== Segment start ==
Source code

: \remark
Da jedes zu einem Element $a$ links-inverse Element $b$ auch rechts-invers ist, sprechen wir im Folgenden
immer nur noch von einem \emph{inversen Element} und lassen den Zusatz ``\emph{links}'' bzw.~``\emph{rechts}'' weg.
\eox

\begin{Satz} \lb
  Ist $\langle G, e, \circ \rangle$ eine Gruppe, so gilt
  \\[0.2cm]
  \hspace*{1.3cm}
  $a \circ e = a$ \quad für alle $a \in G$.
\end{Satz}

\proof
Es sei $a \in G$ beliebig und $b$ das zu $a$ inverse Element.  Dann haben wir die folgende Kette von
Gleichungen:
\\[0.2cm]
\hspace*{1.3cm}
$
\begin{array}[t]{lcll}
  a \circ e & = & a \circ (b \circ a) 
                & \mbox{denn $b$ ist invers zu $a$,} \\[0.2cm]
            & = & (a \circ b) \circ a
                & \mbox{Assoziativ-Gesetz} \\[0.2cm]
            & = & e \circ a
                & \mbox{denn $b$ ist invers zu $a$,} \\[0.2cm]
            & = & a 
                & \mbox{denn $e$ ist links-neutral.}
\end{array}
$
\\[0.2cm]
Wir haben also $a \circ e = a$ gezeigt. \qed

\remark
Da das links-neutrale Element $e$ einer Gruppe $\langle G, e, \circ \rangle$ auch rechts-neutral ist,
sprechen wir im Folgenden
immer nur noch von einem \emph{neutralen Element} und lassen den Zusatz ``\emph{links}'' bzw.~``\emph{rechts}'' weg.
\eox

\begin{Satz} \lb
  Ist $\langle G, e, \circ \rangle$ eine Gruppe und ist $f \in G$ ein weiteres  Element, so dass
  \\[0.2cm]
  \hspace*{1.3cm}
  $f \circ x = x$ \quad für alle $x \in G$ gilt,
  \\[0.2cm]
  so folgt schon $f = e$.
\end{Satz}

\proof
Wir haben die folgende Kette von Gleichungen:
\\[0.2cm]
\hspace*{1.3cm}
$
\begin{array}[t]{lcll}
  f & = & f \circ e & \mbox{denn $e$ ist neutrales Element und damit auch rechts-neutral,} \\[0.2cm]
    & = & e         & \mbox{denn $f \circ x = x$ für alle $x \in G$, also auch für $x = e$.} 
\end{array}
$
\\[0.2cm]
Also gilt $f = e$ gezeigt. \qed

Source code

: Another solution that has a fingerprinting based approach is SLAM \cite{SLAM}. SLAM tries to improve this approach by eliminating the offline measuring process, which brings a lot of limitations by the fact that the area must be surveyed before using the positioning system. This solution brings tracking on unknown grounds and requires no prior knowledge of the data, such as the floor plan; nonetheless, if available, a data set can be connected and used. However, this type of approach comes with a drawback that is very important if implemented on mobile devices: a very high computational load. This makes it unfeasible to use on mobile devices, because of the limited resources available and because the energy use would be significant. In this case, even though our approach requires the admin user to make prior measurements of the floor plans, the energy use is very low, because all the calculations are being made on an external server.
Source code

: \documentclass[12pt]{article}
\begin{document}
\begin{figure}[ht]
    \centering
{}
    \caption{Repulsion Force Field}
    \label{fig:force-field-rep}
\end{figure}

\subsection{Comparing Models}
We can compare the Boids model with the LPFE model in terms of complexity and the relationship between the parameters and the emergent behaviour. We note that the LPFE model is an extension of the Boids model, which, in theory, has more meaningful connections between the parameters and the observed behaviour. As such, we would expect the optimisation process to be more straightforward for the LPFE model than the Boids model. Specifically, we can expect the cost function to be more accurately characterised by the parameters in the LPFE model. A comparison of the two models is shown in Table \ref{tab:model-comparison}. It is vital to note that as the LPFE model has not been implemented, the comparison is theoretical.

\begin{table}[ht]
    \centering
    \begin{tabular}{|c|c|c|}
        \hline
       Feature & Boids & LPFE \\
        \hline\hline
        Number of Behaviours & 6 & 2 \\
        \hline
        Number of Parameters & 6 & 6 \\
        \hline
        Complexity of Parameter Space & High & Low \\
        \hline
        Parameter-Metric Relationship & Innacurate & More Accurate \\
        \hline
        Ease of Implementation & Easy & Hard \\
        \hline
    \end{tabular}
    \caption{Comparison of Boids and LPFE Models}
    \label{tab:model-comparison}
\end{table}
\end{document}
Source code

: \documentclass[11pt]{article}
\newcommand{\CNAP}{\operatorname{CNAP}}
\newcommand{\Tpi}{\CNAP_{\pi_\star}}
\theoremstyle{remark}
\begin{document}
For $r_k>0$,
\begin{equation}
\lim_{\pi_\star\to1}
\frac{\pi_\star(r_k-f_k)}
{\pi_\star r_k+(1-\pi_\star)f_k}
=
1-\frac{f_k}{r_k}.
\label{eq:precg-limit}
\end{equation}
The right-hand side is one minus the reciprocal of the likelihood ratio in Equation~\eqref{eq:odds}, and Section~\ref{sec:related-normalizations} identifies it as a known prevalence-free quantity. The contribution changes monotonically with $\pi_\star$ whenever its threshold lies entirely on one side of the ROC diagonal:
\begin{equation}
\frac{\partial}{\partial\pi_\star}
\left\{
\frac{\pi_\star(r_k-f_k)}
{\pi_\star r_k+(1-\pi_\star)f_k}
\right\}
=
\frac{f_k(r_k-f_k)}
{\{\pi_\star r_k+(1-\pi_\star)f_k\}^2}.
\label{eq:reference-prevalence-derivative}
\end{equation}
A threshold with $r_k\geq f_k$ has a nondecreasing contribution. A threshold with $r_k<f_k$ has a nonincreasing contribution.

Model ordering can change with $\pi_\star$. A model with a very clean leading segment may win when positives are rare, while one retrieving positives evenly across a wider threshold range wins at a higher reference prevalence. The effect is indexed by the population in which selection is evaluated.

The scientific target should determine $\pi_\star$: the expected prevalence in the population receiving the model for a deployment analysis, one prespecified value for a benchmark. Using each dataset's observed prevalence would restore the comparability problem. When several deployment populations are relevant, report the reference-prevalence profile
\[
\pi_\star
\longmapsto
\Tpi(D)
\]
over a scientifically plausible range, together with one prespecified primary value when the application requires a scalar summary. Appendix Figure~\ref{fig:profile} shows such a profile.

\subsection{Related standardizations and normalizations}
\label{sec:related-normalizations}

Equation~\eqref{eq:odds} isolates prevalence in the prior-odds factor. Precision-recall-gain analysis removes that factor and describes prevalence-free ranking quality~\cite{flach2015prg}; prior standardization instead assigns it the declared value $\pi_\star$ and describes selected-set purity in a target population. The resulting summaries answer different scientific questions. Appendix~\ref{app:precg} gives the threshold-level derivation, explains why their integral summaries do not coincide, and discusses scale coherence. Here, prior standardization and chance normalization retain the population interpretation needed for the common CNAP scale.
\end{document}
== Segment end ==
▶ _Brief_: Copy all lines above containing the string "Gleichungen".

▶ _Answer for this exercise_:
Gleichungen:
Wir haben die folgende Kette von Gleichungen:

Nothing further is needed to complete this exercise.